A new balance of power had to be constructed from the wreckage of the state system and of the Holy Roman Empire—whose remnants Napoleon had dissolved in 1806, bringing to a close a thousand years of institutional continuity—and amidst new currents of nationalism unleashed by the occupation of most of the Continent by French armies. That balance had to be capable of preventing a recurrence of the French expansionism that had produced near hegemony for France in Europe, even as the advent of Russia had brought a similar danger from the east.

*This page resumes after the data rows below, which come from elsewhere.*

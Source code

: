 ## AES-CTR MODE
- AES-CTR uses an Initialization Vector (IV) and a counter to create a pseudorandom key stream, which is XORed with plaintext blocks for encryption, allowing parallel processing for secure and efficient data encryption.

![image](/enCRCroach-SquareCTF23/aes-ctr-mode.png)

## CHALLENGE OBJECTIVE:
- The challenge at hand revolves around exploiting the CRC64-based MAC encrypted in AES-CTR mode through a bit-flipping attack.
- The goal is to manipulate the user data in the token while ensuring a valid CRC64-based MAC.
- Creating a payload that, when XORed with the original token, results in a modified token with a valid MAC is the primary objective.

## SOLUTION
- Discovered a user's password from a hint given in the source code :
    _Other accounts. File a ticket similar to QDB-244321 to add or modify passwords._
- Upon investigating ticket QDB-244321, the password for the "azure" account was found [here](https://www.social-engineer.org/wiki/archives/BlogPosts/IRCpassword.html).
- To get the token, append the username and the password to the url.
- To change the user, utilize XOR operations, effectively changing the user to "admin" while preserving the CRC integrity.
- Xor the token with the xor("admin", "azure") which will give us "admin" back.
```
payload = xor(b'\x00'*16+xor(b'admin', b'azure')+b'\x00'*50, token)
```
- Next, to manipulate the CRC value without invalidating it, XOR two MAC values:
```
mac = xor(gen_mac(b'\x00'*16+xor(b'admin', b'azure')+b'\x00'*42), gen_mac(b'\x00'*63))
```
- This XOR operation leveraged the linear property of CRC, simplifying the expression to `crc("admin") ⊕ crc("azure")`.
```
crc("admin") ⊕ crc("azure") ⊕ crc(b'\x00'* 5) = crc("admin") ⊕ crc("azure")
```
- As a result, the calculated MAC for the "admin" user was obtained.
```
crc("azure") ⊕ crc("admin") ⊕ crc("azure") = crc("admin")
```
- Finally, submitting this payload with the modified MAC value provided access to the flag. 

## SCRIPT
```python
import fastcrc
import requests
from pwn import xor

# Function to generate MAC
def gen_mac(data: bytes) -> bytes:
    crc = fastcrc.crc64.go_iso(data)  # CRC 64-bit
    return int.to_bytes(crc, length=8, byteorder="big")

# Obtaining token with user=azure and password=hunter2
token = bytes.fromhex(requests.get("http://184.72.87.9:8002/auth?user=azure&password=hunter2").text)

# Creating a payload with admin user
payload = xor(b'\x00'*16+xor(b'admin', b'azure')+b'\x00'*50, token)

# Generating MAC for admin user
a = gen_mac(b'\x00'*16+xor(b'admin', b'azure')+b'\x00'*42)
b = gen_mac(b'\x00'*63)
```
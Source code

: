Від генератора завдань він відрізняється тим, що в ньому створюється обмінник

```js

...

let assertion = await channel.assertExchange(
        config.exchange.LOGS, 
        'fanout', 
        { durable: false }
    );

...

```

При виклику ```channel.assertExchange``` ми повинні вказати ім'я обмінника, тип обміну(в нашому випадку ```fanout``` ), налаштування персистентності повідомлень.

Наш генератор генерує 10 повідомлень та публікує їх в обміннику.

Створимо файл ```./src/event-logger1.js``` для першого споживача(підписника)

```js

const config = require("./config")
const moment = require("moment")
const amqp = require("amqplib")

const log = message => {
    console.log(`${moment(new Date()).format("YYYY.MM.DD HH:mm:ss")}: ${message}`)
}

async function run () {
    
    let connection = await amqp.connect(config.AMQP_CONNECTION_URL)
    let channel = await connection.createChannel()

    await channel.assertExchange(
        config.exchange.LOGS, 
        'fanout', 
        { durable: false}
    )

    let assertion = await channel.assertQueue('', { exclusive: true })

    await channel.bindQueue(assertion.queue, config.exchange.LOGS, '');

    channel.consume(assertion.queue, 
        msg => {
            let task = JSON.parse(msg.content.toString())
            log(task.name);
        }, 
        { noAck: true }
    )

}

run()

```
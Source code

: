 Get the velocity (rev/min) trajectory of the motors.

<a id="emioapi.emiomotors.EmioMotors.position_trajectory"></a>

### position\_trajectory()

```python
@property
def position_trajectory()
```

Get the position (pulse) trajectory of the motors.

Hence the Central European balance also had to be reconstructed. The Habsburgs, once the Continent’s dominant dynasty, were now ruling only in their ancestral territories from Vienna. These were large and polyglot (roughly present-day Austria, Hungary, Croatia, Slovenia, and southern Poland), and now of uncertain political cohesion. Several of the smaller German states whose opportunism had provided a certain elasticity to the diplomacy of the Westphalian system in the eighteenth century had been obliterated by the Napoleonic conquests. Their territory had to be redistributed in a manner compatible with a refound equilibrium.
The conduct of diplomacy at the Congress of Vienna was fundamentally different from twenty-first-century practice. Contemporary diplomats are in immediate real-time contact with their capitals. They receive minutely detailed instructions down to the texts of their presentations; their advice is sought on local conditions, much less frequently on matters of grand strategy. The diplomats at Vienna were weeks away from their capitals. It took four days for a message from Vienna to reach Berlin (so at least eight days to receive a reply to any request for guidance), three weeks for a message to reach Paris; London took a little longer. Instructions therefore had to be drafted in language general enough to cover changes in the situation, so the
diplomats were instructed primarily on general concepts and long-term interests; with respect to day-to-day tactics, they were largely on their own. Czar Alexander I was two months from his capital, but he needed no instructions; his whims were Russia’s commands, and he kept the Congress of Vienna occupied with the fertility of his imagination. The Austrian Foreign Minister Klemens von Metternich, perhaps the shrewdest and most experienced statesman at Vienna, said of Alexander that he was “
too weak for true ambition
, but too strong for pure vanity.” Napoleon said of Alexander that he had great abilities but that “something” was always missing in whatever he did. And because one could never foresee which particular piece would be missing in any given instance, he was totally unpredictable. Talleyrand was more blunt: “He was not for nothing the son of [the mad] Czar Paul.”
The other participants at the Congress of Vienna agreed on the general principles of international order and on the imperative of bringing Europe back into some form of equilibrium. But they did not have congruent perceptions of what this would mean in practice. Their task was to achieve some reconciliation of perspectives shaped by substantially different historical experiences.
Britain, safe from invasion behind the English Channel and with unique domestic institutions essentially impervious to developments on the Continent, defined order in terms of threats of hegemony on the Continent. But the continental countries had a lower threshold for threats; their security could be impaired by territorial adjustments short of continental hegemony. Above all, unlike Britain, they felt vulnerable to domestic transformations in neighboring countries.